Self-compassion is a wonderful self-mastery tool to manage just about anything. Let’s talk about compassion first. 

Compassion is this idea of relating to suffering. When we see our friend who is going through a hard time, we tell them that they are not alone, that we feel their pain, and we empathize. We may even share our own hardships if they are comparable to show we understand. This is compassion towards others. 

Self-compassion is to relate to your own suffering. We need to embrace our suffering without trying to change it or make it better. We just relate to it. 



Here are some ideas for working with self-compassion:

1. Acknowledge the reality

In order to relate to our suffering, we have to validate our reality. Let’s take you becoming irritated with your partner as an example. If you notice that you are becoming warm, your hands are clenched, that you feel frustrated, that you are upset, that you are becoming snippy, acknowledge this without defending. 

“I’m starting to become upset/overwhelmed/frustrated/irritated and this is really challenging/hard/difficult for me” 

You would say this to yourself in your head. Now, this isn’t going to make you feel better. That isn’t the point. We are acknowledging what is in front of us and also validating the emotions we are experiencing from it. 

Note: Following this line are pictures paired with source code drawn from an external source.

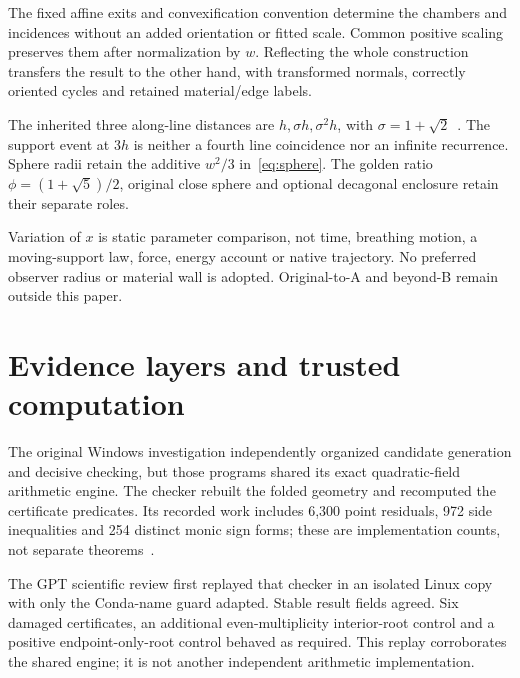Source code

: \documentclass[11pt,a4paper]{article}
\theoremstyle{definition}
\begin{document}
The fixed affine exits and convexification convention determine the chambers and incidences without an added orientation or fitted scale. Common positive scaling preserves them after normalization by $w$. Reflecting the whole construction transfers the result to the other hand, with transformed normals, correctly oriented cycles and retained material/edge labels.

The inherited three along-line distances are $h,\sigma h,\sigma^2h$, with $\sigma=1+\sqrt2$~\cite[Corollary on the finite three-term relation]{parent}. The support event at $3h$ is neither a fourth line coincidence nor an infinite recurrence. Sphere radii retain the additive $w^2/3$ in~\eqref{eq:sphere}. The golden ratio $\phi=(1+\sqrt5)/2$, original close sphere and optional decagonal enclosure retain their separate roles.

Variation of $x$ is static parameter comparison, not time, breathing motion, a moving-support law, force, energy account or native trajectory. No preferred observer radius or material wall is adopted. Original-to-A and beyond-B remain outside this paper.

\section{Evidence layers and trusted computation}\label{sec:evidence}
The original Windows investigation independently organized candidate generation and decisive checking, but those programs shared its exact quadratic-field arithmetic engine. The checker rebuilt the folded geometry and recomputed the certificate predicates. Its recorded work includes 6,300 point residuals, 972 side inequalities and 254 distinct monic sign forms; these are implementation counts, not separate theorems~\cite{investigation}.

The GPT scientific review first replayed that checker in an isolated Linux copy with only the Conda-name guard adapted. Stable result fields agreed. Six damaged certificates, an additional even-multiplicity interior-root control and a positive endpoint-only-root control behaved as required. This replay corroborates the shared engine; it is not another independent arithmetic implementation.
\end{document}
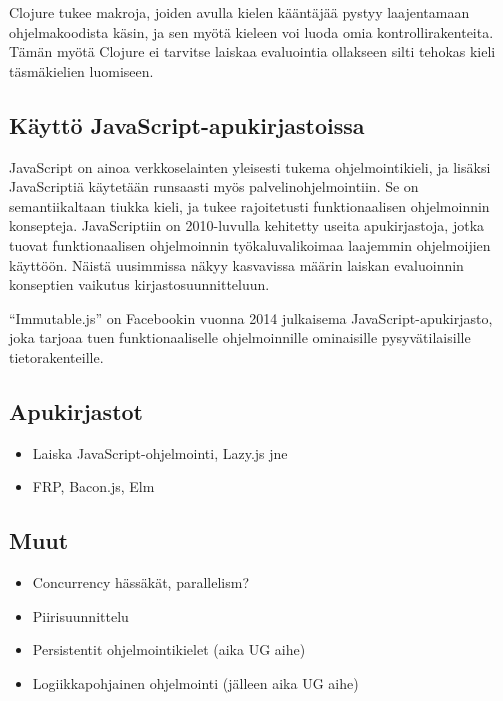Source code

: Clojure tukee makroja, joiden avulla kielen kääntäjää pystyy laajentamaan ohjelmakoodista käsin, ja sen myötä kieleen voi luoda omia kontrollirakenteita. Tämän myötä Clojure ei tarvitse laiskaa evaluointia ollakseen silti tehokas kieli täsmäkielien luomiseen.

\subsection{Käyttö JavaScript-apukirjastoissa}

JavaScript on ainoa verkkoselainten yleisesti tukema ohjelmointikieli, ja lisäksi JavaScriptiä käytetään runsaasti myös palvelinohjelmointiin. Se on semantiikaltaan tiukka kieli, ja tukee rajoitetusti funktionaalisen ohjelmoinnin konsepteja.  JavaScriptiin on 2010-luvulla kehitetty useita apukirjastoja, jotka tuovat funktionaalisen ohjelmoinnin työkaluvalikoimaa laajemmin ohjelmoijien käyttöön. Näistä uusimmissa näkyy kasvavissa määrin laiskan evaluoinnin konseptien vaikutus kirjastosuunnitteluun.

``Immutable.js'' on Facebookin vuonna 2014 julkaisema JavaScript-apukirjasto, joka tarjoaa tuen funktionaaliselle ohjelmoinnille ominaisille pysyvätilaisille tietorakenteille.

\subsection{Apukirjastot}
\begin{itemize}
  \item{Laiska JavaScript-ohjelmointi, Lazy.js jne}
  \item{FRP, Bacon.js, Elm \citep{czaplicki2012elm}}
\end{itemize}
\subsection{Muut}
\begin{itemize}
  \item{Concurrency hässäkät, parallelism?}
  \item{Piirisuunnittelu \citep{charlton1991lazy}}
  \item{Persistentit ohjelmointikielet (aika UG aihe) \citep{wevers2014persistent}}
  \item{Logiikkapohjainen ohjelmointi (jälleen aika UG aihe) \citep{alpuente1997specialization}}
\end{itemize}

2. Show compassion with the reality

This may look like this:

“This is hard/difficult/challenging and I feel insecure/anxious/angry with this situation. This is/has been difficult/hard/challenging for me. I am doing the best that I can with these emotions.”

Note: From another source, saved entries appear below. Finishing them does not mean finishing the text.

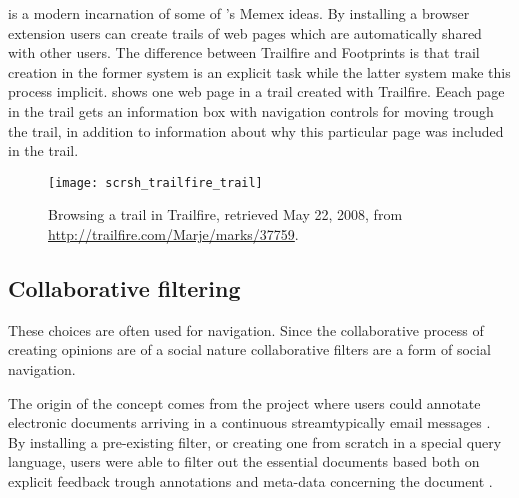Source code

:%
is a modern incarnation of some of \citeauthor{bush45}'s Memex ideas.
By installing a browser extension users can
create trails of web pages which are automatically shared with other users.
The difference between Trailfire and Footprints is that trail creation in the
former system is an explicit task while the latter system make this process
implicit.  shows one web page in a trail
created with Trailfire. Eeach page in the trail gets an information box with
navigation controls for moving trough the trail, in addition to information
about why this particular page was included in the trail.

\begin{figure}
  \texttt{[image: scrsh\_trailfire\_trail]}
  \caption[Trailfire Trail]{
    Browsing a trail in Trailfire,
    retrieved May 22, 2008, from
    \url{http://trailfire.com/Marje/marks/37759}.
  }
  \label{figure:scrsh.trailfire.trail}
\end{figure}

\subsection{Collaborative filtering}
\label{section:background.social.navigation.applied.forms.collaborative.filtering}

 
These choices are often used for navigation. Since the collaborative process
of creating opinions are of a social nature collaborative filters are a form
of social navigation.

The origin of the concept comes from the 
project where users could annotate electronic documents arriving in a
continuous stream\dash{}typically email messages \citep[]{goldberg92}. By
installing a pre-existing filter, or creating one from scratch in a
special query language, users were able to filter out the essential documents
based both on explicit feedback trough annotations and
meta-data concerning the document \citep[]{goldberg92}.

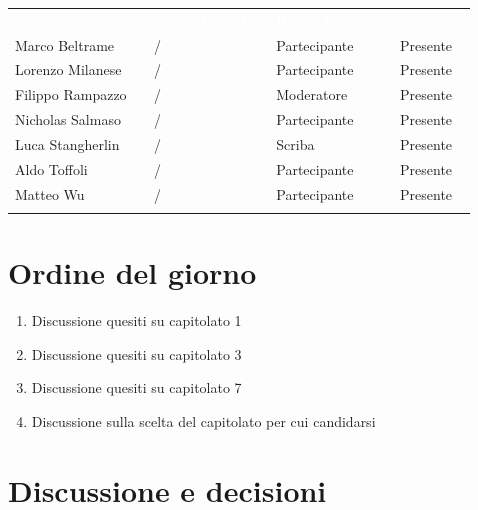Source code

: \documentclass[12pt,a4paper]{article}
\newcommand{\tightlist}{\setlength{\itemsep}{1pt}\setlength{\parskip}{0pt}}
\begin{document}
\begin{center}
\begin{tabularx}{\linewidth}{>{\hsize=1.2\hsize\raggedright\arraybackslash}X>{\hsize=1.0\hsize\centering\arraybackslash}X>{\hsize=1.0\hsize\centering\arraybackslash}X>{\hsize=0.8\hsize\centering\arraybackslash}X}
\rowcolor{bfblue}\textcolor{white}{\textbf{Nome e Cognome}} & \textcolor{white}{\textbf{Ruolo Progetto}} & \textcolor{white}{\textbf{Ruolo Riunione}} & \textcolor{white}{\textbf{Presenza}} \\
Marco Beltrame & / & Partecipante &  Presente \\ \arrayrulecolor{bfline}\hline
Lorenzo Milanese & / & Partecipante &  Presente \\ \arrayrulecolor{bfline}\hline
Filippo Rampazzo & / &  Moderatore &  Presente \\ \arrayrulecolor{bfline}\hline
Nicholas Salmaso & / & Partecipante &  Presente \\ \arrayrulecolor{bfline}\hline
Luca Stangherlin & / & Scriba &  Presente \\ \arrayrulecolor{bfline}\hline
Aldo Toffoli & / & Partecipante &  Presente \\ \arrayrulecolor{bfline}\hline
Matteo Wu & / & Partecipante &  Presente \\ \arrayrulecolor{bfline}\hline
\end{tabularx}
\end{center}



\hypertarget{ordine-del-giorno}{%
\section{Ordine del giorno}}

\begin{enumerate}
\tightlist
\item {Discussione quesiti su capitolato 1}
\item {Discussione quesiti su capitolato 3}
\item {Discussione quesiti su capitolato 7}
\item {Discussione sulla scelta del capitolato per cui candidarsi}
\end{enumerate}

\hypertarget{discussione-e-decisioni}{%
\section{Discussione e decisioni}}
\end{document}
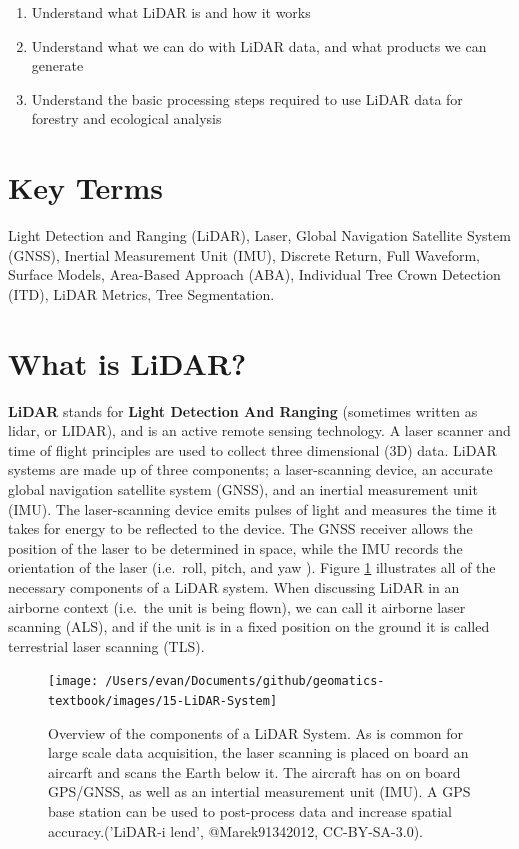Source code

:\documentclass[
]{book}
\providecommand{\tightlist}{%
  \setlength{\itemsep}{0pt}\setlength{\parskip}{0pt}}
\begin{document}
\begin{enumerate}
\def\labelenumi{\arabic{enumi}.}
\tightlist
\item
  Understand what LiDAR is and how it works
\item
  Understand what we can do with LiDAR data, and what products we can generate
\item
  Understand the basic processing steps required to use LiDAR data for forestry and ecological analysis
\end{enumerate}

\hypertarget{key-terms-13}{%
\section*{Key Terms}\label{key-terms-13}}

Light Detection and Ranging (LiDAR), Laser, Global Navigation Satellite System (GNSS), Inertial Measurement Unit (IMU), Discrete Return, Full Waveform, Surface Models, Area-Based Approach (ABA), Individual Tree Crown Detection (ITD), LiDAR Metrics, Tree Segmentation.

\hypertarget{what-is-lidar}{%
\section{What is LiDAR?}\label{what-is-lidar}}

\textbf{LiDAR} stands for \textbf{Light Detection And Ranging} (sometimes written as lidar, or LIDAR), and is an active remote sensing technology. A laser scanner and time of flight principles are used to collect three dimensional (3D) data. LiDAR systems are made up of three components; a laser-scanning device, an accurate global navigation satellite system (GNSS), and an inertial measurement unit (IMU). The laser-scanning device emits pulses of light and measures the time it takes for energy to be reflected to the device. The GNSS receiver allows the position of the laser to be determined in space, while the IMU records the orientation of the laser (i.e.~roll, pitch, and yaw \citep{White2013}). Figure \ref{fig:15-LiDAR-System} illustrates all of the necessary components of a LiDAR system. When discussing LiDAR in an airborne context (i.e.~the unit is being flown), we can call it airborne laser scanning (ALS), and if the unit is in a fixed position on the ground it is called terrestrial laser scanning (TLS).

\begin{figure}
\texttt{[image: /Users/evan/Documents/github/geomatics-textbook/images/15-LiDAR-System]} \caption{Overview of the components of a LiDAR System. As is common for large scale data acquisition, the laser scanning is placed on board an aircarft and scans the Earth below it. The aircraft has on on board GPS/GNSS, as well as an intertial measurement unit (IMU). A GPS base station can be used to post-process data and increase spatial accuracy.('LiDAR-i lend', @Marek91342012, CC-BY-SA-3.0).}\label{fig:15-LiDAR-System}
\end{figure}
\end{document}
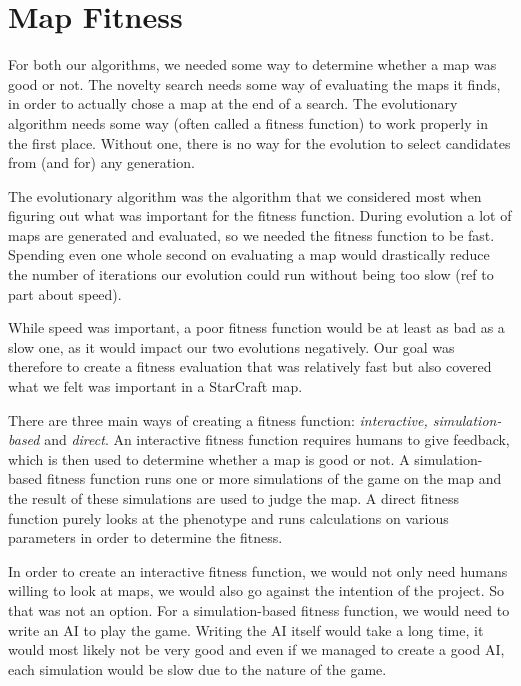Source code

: \section{Map Fitness}
\label{methodology_mapfitness}

For both our algorithms, we needed some way to determine whether a map was good or not. The novelty search needs some way of evaluating the maps it finds, in order to actually chose a map at the end of a search. The evolutionary algorithm needs some way (often called a fitness function) to work properly in the first place. Without one, there is no way for the evolution to select candidates from (and for) any generation.

The evolutionary algorithm was the algorithm that we considered most when figuring out what was important for the fitness function. During evolution a lot of maps are generated and evaluated, so we needed the fitness function to be fast. Spending even one whole second on evaluating a map would drastically reduce the number of iterations our evolution could run without being too slow (ref to part about speed).

While speed was important, a poor fitness function would be at least as bad as a slow one, as it would impact our two evolutions negatively. Our goal was therefore to create a fitness evaluation that was relatively fast but also covered what we felt was important in a StarCraft map.

There are three main ways of creating a fitness function\cite{togelius2010multiobjective}: \textit{interactive, simulation-based} and \textit{direct}. An interactive fitness function requires humans to give feedback, which is then used to determine whether a map is good or not. A simulation-based fitness function runs one or more simulations of the game on the map and the result of these simulations are used to judge the map. A direct fitness function purely looks at the phenotype and runs calculations on various parameters in order to determine the fitness.

In order to create an interactive fitness function, we would not only need humans willing to look at maps, we would also go against the intention of the project. So that was not an option. For a simulation-based fitness function, we would need to write an AI to play the game. Writing the AI itself would take a long time, it would most likely not be very good and even if we managed to create a good AI, each simulation would be slow due to the nature of the game.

Again, we are not trying to change, make you feel better, or defend how you feel. 

Now the point is sitting with this feeling. Sitting with the idea that something is hard and that it makes you feel anxious because hard things are challenging. We show compassion by saying we are doing what we can with what we got. 



3. Notice your body

When I practice this, I stop to notice how my body feels after I got through the first 2 steps. I tend to notice that my intensity fades because I’m probably noticing my reactions more which are usually not what or how I want to react. But, I also tend to notice that because my intensity has dissipated (maybe not completely) my head clears and I also look at the others involved. My attention is now not just about responding but also relating to their suffering. 

“This appears to be challenging/hard/difficult for them. They are becoming defensive/angry/anxious”

We want to be able to look at situations from a 3rd-person perspective and we are able to master this when we tend to respond in a healthier manner because we are aware of our reactions, the reactions of others, and how these impact each other. 



4. Acknowledge the elephant in the room.

One of my favorite things to do with anyone in my life is to state the obvious. 

“This is hard for us, isn’t it?” 

“We are not communicating very well right now”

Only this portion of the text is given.